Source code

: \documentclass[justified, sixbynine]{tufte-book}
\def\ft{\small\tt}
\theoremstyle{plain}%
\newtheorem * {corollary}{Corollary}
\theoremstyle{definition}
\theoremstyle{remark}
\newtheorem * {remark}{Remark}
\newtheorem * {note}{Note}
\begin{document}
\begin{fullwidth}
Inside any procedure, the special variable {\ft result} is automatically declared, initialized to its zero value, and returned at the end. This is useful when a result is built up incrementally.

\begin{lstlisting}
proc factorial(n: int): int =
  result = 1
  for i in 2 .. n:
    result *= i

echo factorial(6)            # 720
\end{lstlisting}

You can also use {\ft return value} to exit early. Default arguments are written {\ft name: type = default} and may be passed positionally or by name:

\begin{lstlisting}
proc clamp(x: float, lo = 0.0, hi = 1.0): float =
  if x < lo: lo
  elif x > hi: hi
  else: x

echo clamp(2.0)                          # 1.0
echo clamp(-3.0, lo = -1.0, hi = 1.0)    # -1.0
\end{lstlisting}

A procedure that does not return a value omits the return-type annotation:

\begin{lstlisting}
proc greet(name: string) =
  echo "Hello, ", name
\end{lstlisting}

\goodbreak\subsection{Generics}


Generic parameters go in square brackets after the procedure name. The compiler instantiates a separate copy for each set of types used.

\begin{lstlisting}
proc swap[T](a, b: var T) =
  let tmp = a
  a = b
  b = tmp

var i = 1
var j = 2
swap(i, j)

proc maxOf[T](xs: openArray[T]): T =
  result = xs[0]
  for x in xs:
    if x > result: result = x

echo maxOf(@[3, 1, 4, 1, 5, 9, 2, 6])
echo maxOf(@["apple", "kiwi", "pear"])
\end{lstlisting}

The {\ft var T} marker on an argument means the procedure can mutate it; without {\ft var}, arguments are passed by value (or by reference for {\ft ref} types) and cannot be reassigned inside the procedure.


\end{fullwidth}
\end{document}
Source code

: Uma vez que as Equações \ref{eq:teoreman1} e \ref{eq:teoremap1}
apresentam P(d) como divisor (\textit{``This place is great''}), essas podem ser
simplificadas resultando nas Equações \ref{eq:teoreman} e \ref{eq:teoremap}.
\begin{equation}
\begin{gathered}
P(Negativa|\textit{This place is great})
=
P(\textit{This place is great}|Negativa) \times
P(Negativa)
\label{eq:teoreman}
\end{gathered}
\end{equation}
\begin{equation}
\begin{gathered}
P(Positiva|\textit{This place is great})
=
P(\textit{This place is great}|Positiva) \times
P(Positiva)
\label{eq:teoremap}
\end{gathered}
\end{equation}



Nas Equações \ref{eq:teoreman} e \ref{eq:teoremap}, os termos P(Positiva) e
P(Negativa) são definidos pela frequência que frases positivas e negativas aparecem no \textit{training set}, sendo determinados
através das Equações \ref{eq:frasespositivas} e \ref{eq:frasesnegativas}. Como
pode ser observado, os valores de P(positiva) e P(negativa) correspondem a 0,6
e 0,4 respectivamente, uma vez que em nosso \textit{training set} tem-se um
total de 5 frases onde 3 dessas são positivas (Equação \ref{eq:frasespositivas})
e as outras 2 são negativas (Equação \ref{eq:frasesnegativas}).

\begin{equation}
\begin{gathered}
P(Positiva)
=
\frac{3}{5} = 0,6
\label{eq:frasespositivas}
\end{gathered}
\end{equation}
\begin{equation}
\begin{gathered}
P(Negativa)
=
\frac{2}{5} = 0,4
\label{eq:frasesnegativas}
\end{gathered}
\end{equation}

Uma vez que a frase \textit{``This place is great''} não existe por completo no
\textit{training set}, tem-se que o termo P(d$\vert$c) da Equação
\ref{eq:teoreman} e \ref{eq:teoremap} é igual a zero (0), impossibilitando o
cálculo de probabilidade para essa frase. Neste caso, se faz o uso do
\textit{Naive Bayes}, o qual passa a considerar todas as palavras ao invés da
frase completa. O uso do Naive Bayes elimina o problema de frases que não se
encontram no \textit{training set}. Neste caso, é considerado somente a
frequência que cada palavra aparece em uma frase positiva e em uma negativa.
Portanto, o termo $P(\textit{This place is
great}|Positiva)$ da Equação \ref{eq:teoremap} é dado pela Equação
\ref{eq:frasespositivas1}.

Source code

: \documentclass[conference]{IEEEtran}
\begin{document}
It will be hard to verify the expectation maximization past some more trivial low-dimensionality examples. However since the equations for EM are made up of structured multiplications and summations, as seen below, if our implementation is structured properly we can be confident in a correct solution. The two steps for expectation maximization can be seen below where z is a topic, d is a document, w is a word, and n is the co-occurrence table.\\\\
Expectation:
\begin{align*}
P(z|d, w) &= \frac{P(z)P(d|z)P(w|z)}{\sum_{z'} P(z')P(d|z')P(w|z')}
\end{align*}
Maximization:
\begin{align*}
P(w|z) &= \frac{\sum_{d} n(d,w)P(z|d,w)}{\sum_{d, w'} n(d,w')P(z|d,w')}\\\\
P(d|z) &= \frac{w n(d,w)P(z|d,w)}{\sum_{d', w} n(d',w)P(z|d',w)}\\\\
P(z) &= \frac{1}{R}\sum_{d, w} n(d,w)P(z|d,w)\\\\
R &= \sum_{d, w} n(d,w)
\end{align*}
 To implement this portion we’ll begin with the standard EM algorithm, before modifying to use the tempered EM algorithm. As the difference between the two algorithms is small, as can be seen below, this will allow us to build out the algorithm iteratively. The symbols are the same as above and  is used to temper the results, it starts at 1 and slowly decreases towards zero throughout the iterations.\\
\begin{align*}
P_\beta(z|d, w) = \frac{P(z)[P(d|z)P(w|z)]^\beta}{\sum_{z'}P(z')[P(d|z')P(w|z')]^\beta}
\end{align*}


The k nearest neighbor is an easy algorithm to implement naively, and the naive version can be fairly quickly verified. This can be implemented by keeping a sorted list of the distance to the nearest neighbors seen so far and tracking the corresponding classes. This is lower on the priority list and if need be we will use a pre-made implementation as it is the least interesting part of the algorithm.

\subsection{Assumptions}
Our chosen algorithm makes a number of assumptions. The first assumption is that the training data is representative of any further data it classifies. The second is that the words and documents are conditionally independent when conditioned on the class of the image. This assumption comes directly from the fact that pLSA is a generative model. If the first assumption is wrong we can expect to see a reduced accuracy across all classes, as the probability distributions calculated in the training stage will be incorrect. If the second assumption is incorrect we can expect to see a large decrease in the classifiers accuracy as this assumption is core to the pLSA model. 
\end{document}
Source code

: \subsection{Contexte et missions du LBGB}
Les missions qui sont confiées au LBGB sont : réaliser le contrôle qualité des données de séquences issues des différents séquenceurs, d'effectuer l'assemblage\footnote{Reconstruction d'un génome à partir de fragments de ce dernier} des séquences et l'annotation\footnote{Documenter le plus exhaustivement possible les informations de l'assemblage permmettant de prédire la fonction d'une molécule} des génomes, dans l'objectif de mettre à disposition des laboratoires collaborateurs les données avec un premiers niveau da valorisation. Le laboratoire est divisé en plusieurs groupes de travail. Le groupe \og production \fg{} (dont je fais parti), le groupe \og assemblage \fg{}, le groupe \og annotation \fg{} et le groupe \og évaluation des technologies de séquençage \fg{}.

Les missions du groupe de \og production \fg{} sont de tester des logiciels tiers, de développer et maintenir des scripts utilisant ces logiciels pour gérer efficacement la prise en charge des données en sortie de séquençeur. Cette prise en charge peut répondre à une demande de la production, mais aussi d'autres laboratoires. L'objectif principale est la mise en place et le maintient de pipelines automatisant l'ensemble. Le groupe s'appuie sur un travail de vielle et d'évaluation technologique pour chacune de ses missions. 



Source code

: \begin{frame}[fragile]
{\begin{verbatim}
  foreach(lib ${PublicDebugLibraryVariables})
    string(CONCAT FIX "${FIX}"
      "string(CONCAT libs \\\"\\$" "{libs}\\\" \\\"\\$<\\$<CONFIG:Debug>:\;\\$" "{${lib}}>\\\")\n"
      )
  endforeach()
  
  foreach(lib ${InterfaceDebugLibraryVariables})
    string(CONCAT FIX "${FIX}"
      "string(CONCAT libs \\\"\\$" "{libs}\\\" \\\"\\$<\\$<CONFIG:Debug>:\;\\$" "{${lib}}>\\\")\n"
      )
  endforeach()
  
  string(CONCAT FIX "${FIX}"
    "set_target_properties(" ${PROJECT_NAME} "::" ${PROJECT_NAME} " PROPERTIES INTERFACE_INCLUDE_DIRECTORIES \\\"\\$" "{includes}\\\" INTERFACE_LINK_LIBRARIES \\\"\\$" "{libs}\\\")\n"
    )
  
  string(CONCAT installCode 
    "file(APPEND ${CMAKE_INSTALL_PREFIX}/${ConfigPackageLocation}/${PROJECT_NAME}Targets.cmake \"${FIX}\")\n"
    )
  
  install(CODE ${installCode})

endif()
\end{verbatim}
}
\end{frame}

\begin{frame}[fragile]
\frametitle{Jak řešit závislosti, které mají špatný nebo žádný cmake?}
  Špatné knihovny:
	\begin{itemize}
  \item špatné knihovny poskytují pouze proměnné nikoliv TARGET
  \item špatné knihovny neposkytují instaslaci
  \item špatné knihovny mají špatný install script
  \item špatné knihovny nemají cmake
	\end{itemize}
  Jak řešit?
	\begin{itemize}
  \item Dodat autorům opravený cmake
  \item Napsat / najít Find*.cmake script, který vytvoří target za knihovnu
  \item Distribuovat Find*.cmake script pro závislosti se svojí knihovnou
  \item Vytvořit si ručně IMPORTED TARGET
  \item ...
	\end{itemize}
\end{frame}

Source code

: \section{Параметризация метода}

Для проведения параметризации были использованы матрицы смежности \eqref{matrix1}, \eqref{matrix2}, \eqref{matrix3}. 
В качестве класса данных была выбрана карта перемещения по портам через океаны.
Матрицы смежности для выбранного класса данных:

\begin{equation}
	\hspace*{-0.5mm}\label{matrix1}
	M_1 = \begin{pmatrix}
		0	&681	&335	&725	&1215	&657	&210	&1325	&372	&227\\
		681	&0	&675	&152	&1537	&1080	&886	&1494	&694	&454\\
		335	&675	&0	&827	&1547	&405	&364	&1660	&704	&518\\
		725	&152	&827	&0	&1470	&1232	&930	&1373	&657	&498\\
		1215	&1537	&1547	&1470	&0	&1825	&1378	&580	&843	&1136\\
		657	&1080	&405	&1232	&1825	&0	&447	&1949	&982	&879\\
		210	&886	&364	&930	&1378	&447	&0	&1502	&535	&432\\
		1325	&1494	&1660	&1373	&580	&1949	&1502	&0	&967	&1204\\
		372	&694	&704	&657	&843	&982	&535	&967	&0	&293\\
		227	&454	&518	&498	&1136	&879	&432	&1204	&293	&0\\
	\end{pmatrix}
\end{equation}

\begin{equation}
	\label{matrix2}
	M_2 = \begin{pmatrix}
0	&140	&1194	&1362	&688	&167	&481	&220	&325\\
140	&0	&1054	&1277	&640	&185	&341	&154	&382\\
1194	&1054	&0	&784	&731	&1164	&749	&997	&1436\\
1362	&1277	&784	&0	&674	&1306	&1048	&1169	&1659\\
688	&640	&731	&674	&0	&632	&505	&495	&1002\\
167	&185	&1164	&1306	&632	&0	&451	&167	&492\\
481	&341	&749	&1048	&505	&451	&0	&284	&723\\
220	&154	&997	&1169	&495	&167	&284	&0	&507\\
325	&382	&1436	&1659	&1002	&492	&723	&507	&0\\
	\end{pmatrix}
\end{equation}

## Task
Your output is to be the lines of the listing, exact and complete, starting at the first and ending with the line that contains "result *= i".

## Answer to the exercise
Source code

: \documentclass[justified, sixbynine]{tufte-book}
\def\ft{\small\tt}
\theoremstyle{plain}%
\newtheorem * {corollary}{Corollary}
\theoremstyle{definition}
\theoremstyle{remark}
\newtheorem * {remark}{Remark}
\newtheorem * {note}{Note}
\begin{document}
\begin{fullwidth}
Inside any procedure, the special variable {\ft result} is automatically declared, initialized to its zero value, and returned at the end. This is useful when a result is built up incrementally.

\begin{lstlisting}
proc factorial(n: int): int =
  result = 1
  for i in 2 .. n:
    result *= i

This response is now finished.